Document images with source code:
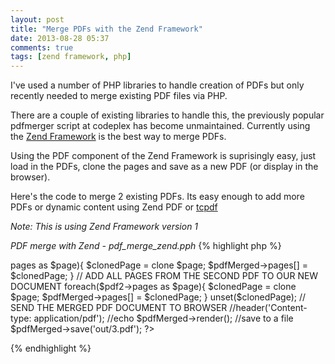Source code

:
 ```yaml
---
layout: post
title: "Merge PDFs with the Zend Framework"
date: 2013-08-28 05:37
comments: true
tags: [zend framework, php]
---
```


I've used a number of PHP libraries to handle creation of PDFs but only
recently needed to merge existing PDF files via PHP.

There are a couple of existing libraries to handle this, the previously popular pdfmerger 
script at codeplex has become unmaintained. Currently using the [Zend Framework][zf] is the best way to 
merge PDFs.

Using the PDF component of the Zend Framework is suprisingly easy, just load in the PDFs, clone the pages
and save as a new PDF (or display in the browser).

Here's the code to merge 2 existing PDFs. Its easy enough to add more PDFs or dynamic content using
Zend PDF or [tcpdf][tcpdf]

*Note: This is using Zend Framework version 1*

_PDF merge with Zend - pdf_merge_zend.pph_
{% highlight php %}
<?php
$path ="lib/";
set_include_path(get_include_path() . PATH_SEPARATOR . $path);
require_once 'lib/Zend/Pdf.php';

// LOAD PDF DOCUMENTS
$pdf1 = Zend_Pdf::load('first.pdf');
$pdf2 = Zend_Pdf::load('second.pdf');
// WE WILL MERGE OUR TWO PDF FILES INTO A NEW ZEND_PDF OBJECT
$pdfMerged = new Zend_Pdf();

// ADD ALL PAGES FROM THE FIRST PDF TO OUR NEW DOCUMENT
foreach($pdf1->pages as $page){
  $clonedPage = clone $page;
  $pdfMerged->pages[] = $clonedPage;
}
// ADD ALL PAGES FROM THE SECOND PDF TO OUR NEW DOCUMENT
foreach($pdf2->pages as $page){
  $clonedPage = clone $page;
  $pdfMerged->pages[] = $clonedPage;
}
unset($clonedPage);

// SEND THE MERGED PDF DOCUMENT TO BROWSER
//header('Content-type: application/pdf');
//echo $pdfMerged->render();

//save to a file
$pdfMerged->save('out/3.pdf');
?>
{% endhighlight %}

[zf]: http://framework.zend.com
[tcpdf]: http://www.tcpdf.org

Work to be completed: Your task is to copy every line of the entries that contains the string "http".

Written response:
[zf]: http://framework.zend.com
[tcpdf]: http://www.tcpdf.org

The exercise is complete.